--- SOURCE DATA ---
====================
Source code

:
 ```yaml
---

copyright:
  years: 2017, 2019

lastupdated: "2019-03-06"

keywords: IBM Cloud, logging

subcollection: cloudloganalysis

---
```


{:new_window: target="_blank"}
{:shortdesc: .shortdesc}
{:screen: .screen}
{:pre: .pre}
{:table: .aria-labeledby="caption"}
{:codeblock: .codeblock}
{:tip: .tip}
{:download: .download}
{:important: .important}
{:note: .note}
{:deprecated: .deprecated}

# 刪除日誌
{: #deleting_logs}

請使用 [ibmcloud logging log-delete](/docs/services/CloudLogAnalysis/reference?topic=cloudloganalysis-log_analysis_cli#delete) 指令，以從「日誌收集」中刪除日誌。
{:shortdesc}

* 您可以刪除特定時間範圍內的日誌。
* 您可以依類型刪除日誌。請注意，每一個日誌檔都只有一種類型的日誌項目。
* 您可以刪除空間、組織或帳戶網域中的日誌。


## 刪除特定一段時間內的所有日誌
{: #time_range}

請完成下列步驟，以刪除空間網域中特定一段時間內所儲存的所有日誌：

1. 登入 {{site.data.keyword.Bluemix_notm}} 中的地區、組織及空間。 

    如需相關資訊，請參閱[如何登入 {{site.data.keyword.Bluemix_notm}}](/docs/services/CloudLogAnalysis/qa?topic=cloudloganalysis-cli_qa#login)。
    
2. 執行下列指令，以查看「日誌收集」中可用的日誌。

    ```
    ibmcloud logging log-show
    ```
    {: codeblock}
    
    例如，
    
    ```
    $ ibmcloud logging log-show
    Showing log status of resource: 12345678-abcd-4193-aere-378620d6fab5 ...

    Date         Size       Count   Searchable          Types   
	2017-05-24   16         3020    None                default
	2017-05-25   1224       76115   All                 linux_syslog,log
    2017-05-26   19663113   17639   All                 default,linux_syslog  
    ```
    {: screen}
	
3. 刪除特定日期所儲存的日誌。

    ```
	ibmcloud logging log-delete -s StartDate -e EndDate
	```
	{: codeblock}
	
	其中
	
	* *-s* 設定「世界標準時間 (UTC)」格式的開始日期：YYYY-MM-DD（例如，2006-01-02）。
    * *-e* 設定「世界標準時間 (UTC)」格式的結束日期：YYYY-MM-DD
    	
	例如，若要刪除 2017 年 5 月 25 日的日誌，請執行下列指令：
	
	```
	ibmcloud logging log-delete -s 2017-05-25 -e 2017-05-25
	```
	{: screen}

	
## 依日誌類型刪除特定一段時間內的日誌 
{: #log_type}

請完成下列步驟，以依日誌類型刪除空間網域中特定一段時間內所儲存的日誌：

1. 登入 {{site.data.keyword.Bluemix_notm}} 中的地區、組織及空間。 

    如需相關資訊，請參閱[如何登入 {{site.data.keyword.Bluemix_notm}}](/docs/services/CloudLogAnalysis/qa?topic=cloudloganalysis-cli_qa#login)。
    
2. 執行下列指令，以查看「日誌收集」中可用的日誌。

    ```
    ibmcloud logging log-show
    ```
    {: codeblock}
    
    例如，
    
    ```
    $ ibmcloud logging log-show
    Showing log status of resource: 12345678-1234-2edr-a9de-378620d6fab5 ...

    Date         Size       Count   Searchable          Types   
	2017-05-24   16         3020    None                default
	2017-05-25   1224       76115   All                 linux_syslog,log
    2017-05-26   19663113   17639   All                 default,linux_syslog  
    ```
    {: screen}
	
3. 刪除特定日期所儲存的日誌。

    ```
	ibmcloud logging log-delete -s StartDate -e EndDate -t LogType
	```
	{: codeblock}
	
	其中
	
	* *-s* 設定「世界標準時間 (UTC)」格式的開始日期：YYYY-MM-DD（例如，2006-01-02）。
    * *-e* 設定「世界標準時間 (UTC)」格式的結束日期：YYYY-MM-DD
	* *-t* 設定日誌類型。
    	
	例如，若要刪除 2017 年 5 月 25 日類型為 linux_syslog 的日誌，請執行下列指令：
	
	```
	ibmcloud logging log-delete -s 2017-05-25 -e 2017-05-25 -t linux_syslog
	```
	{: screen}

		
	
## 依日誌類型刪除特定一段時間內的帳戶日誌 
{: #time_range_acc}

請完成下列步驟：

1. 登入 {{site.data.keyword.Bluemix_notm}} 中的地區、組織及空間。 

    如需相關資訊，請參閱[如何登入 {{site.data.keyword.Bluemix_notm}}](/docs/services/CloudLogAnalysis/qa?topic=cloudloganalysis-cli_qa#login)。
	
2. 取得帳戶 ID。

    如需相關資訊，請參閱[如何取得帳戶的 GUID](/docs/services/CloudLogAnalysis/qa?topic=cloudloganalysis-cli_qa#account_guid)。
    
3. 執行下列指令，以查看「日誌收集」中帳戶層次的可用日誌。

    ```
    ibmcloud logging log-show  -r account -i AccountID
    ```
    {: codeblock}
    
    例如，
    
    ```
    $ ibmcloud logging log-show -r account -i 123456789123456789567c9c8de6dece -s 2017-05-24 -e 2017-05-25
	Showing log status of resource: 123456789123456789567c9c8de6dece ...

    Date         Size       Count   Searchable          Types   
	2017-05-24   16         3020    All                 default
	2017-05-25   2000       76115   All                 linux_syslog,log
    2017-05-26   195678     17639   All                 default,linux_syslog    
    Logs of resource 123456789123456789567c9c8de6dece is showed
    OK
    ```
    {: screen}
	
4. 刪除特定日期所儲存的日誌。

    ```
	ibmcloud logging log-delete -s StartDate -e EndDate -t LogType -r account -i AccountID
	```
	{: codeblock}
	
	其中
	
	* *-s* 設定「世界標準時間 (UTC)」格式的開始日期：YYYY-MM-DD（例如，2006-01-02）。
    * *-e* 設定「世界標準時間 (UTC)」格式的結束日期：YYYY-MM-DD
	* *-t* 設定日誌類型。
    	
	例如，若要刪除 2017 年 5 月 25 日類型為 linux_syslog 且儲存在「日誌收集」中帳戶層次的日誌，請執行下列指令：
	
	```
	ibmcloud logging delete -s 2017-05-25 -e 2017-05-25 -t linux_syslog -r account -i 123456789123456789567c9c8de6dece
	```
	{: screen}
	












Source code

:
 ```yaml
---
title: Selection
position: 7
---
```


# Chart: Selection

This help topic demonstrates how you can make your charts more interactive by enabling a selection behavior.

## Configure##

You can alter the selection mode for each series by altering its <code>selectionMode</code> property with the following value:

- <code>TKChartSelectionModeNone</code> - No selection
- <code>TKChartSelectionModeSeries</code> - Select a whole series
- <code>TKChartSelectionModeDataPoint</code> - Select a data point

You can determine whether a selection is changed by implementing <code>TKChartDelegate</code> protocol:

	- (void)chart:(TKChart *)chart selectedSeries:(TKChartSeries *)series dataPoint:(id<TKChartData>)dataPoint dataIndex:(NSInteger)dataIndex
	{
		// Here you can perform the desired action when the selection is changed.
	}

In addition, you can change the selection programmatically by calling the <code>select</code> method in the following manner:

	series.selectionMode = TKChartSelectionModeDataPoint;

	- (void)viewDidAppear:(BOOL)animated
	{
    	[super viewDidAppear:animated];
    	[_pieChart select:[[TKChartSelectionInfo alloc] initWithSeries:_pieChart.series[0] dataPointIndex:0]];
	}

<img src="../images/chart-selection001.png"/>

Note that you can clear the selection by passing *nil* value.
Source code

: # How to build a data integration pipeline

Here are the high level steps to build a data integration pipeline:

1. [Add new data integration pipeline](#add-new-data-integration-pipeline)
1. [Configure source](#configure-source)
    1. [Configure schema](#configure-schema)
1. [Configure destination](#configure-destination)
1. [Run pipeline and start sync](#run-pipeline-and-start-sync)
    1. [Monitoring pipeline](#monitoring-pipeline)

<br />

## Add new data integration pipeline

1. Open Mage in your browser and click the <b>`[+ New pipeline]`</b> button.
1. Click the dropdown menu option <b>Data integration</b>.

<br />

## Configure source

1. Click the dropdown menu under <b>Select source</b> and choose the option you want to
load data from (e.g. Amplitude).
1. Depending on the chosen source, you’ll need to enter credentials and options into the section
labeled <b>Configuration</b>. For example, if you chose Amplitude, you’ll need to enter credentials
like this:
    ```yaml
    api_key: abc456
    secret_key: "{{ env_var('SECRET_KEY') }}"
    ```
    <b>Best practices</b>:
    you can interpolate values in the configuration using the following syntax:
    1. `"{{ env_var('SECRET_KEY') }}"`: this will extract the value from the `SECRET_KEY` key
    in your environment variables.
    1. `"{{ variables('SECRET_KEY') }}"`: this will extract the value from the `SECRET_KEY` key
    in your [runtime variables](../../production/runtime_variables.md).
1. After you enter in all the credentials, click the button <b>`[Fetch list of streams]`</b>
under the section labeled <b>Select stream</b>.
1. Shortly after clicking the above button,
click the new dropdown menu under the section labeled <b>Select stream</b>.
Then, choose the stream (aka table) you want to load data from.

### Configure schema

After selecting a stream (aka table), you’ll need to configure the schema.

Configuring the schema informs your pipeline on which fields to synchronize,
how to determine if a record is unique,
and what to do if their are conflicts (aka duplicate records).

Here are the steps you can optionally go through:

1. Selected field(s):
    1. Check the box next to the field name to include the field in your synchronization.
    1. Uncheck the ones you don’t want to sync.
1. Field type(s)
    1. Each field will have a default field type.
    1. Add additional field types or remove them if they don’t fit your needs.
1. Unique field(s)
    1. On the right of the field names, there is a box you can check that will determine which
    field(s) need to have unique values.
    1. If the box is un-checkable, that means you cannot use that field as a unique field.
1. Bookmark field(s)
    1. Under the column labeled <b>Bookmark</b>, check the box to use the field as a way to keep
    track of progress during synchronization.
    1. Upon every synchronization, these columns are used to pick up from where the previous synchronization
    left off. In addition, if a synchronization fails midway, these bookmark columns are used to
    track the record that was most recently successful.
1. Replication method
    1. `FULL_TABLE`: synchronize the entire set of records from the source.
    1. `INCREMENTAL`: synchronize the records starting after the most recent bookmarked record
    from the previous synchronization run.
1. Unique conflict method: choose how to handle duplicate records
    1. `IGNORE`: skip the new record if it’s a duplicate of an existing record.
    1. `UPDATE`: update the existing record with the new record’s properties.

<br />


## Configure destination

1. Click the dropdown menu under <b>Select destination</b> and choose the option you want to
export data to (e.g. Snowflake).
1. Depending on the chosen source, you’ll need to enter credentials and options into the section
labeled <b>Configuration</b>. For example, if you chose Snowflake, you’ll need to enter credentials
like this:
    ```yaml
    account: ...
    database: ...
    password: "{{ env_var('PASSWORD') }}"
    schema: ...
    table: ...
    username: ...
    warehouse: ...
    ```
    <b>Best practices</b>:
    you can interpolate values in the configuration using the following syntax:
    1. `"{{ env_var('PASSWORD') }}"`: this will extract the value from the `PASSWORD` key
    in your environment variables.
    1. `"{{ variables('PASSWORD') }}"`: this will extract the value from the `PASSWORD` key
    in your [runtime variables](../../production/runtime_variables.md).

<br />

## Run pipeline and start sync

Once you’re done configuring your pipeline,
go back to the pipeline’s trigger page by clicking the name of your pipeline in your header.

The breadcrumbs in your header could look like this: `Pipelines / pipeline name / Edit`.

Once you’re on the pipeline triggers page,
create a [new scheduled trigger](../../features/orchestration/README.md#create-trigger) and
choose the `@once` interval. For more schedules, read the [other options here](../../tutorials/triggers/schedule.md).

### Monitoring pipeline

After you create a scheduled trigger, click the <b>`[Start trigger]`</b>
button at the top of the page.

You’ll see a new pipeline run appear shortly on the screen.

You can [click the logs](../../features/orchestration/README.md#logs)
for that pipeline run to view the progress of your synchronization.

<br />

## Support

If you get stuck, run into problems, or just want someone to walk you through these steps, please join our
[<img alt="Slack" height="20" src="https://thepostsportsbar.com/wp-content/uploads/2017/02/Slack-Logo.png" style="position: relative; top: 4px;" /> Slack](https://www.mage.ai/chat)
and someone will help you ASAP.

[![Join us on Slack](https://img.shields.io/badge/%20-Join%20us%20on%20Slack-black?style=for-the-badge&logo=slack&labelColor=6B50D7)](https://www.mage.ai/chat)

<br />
====================
--- TO DO ---
Show each line in the entries that holds the string "duplicate".

--- SOLUTION ---
and what to do if their are conflicts (aka duplicate records).
1. Unique conflict method: choose how to handle duplicate records
    1. `IGNORE`: skip the new record if it’s a duplicate of an existing record.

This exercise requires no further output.